We might argue that it simply can't be so--we might be tempted to say there was and is no resurrection. Even Jesus' friends struggled to understand. They weren't ready to believe(John 20:23-26, Luke 24:11-12). It's easy to blame Thomas as the one who knew Jesus so well but still doubted--but others, the truth is nobody except God, David Lose argues, expects resurrection to happen. This is the moment when we see faith most clearly as a gift from God.
"Dead men don't rise." We say pointing to urns and cemeteries as proof. But Christ is proof and our faith is the evidence that somehow someway sustains us (Hebrews 11:1-2). It's faith that allows us to see that some day all things will be made new. Where there's sin the God of resurrection brings an attack of conscience, repentance, and amendment of life--and that cycle starts the beginning of new life in the here and now for an individual and a family. Where God brings faith there's no doubt that hope and joy will flow through the believer into all circumstances--and that cycle brings new life even in the face of sickness and immanent death.
Death is the final enemy--and Jesus rising is the evidence that God can defeat death. And for Jesus risen presence and work in my life today I give thanks.
Pax, John

Saturday, March 30, 2013

Know the Resurrection? Luke 24:1-12?

Christians know double joy in celebrating Resurrection Day.
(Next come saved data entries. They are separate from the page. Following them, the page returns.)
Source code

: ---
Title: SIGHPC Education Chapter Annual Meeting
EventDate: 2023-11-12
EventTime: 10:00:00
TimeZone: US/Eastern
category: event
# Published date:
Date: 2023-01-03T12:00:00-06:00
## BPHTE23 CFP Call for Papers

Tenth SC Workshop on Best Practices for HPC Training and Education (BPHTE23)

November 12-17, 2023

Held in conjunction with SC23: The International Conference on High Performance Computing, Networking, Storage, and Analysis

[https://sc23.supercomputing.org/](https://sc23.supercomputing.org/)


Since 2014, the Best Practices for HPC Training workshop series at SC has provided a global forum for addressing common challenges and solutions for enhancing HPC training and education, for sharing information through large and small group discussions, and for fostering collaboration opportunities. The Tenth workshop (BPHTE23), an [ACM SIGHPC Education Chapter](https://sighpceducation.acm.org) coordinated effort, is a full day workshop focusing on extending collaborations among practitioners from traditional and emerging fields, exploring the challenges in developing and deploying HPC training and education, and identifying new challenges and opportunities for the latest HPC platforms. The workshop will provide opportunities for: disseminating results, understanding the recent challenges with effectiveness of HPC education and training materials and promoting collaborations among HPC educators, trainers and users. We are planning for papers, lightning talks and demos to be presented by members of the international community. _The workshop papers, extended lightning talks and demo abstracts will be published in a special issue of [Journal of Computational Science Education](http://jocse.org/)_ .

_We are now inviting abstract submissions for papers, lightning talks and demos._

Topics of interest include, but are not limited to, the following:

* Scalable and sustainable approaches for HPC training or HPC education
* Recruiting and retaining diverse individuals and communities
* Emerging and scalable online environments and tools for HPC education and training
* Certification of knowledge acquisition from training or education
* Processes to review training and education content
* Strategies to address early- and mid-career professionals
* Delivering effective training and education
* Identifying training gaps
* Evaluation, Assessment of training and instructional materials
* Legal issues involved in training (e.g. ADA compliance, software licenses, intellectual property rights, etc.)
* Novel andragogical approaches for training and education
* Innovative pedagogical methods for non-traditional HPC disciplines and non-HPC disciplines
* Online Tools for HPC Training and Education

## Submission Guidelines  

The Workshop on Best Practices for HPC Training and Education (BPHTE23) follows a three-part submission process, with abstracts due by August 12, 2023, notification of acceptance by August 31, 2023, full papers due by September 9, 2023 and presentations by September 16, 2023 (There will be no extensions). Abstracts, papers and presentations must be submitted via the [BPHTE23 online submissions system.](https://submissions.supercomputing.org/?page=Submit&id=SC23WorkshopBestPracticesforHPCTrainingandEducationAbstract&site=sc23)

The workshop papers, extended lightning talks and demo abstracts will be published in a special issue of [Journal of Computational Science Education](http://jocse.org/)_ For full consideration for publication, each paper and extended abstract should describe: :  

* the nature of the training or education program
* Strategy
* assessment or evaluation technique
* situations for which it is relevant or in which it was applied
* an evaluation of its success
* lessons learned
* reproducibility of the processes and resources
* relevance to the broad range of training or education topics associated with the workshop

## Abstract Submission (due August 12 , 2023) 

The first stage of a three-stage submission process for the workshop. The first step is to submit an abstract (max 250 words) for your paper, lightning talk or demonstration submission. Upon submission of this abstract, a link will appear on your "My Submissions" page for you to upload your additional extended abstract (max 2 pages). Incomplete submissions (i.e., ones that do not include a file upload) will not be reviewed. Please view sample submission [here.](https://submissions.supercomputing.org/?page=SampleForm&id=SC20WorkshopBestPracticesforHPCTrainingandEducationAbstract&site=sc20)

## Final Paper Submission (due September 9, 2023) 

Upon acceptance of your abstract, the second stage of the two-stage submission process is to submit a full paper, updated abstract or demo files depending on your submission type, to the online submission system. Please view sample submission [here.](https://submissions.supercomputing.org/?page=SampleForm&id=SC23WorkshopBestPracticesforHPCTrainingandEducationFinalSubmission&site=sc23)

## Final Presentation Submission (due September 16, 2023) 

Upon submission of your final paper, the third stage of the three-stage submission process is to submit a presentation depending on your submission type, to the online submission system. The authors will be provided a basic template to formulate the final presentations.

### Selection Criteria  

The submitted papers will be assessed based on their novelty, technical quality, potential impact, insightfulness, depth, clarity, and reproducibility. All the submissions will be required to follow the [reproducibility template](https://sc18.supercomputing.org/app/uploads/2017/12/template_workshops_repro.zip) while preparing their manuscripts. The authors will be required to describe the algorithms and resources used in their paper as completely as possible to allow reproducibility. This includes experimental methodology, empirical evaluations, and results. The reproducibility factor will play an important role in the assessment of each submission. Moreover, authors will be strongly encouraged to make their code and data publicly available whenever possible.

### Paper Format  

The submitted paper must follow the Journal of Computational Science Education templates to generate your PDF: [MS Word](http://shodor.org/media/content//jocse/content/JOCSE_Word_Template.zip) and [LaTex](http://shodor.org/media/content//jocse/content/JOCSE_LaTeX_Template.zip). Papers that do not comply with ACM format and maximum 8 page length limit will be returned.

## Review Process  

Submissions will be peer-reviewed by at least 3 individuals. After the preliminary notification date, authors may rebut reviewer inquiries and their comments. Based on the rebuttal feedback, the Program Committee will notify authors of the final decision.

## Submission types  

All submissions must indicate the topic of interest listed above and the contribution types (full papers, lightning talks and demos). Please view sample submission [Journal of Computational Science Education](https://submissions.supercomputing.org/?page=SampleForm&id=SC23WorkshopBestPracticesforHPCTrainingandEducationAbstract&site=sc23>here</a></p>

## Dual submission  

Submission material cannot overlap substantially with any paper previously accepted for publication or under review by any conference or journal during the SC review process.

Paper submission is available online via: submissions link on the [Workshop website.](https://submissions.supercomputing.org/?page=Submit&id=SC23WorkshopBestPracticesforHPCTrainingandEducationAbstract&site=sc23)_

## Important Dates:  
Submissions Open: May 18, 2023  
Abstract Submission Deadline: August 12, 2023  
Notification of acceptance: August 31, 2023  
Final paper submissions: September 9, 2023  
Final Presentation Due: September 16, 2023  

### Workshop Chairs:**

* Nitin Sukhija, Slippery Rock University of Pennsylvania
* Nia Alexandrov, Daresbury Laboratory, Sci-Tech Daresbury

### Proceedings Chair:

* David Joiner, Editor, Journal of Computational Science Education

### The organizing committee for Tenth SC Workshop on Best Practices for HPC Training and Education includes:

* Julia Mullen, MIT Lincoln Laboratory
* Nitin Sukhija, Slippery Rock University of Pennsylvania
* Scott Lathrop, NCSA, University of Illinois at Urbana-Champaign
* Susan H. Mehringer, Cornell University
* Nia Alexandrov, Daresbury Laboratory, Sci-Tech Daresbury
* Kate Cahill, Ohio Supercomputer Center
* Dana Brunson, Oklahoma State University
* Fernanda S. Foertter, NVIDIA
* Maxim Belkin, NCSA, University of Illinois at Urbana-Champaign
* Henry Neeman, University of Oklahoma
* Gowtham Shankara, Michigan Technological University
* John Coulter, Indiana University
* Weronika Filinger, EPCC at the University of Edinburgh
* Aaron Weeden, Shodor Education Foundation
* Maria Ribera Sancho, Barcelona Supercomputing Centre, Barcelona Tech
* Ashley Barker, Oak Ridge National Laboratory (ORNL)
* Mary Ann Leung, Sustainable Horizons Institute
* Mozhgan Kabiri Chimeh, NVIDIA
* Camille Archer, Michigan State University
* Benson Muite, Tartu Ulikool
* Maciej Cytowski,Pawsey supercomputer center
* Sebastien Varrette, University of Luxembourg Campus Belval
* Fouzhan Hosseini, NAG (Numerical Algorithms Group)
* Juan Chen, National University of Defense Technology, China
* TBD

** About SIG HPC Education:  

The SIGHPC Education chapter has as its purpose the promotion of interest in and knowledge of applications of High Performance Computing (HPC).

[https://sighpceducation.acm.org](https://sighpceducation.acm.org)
  1. is the joy of knowing that Jesus has died, been buried, and risen forever conquering sin, death, and the devil.
  2. is the simple joy of knowing Jesus is the resurrection. He said as much just before he called into a tomb and Lazarus who had been dead long enough for his body to begin decaying came of alive (John 11:25).
Jesus is the resurrection. Sure He is the boy from the manger; but today we meet him in lives in our time. He's the man who cast out daemons 2000 years ago and walks with us today as we face temptation and evil in our time. Jesus was the one who called his first followers to love others as much we love ourselves. Today through his Word he is still offering us this life changing invitation. Jesus is the healer who made broken people whole in Israel 2000 years ago and he's the one we pray to today in trust and confidence that in Him we find a way past past death.
Jesus is the Resurrection. 2000 years ago hurting people reached out to touch him knowing that he would and could bring healing into their lives. Today He's the one who is now and forever bringing hope and joy in all circumstances of life.
Jesus friends had first hand experience of death's power. They'd watched him suffer and die. They very personally walked in grief until Jesus rose. This story of new life breaking in is surprisingly sweet to tell over and over again. The details in the 4 Gospels unlock different dimensions of the story.
In Luke Women came the tomb with spices. We presume they came to honor Jesus on last time--but they didn't find His body. Instead 2 men in dazzling white greeted them with a question that rings sweetly in our ears today, Why do you look for the living among the dead? He is not here but has risen. Jesus, the death defying God/man was then and is now alive. Jesus, the live giver, is the resurrection. Jesus' open tomb and risen body is the evidence. He is life that overcomes death and gives us hope in which we rejoice today. No matter the circumstances--Jesus death defying life always renews us and gives us more reason to hope.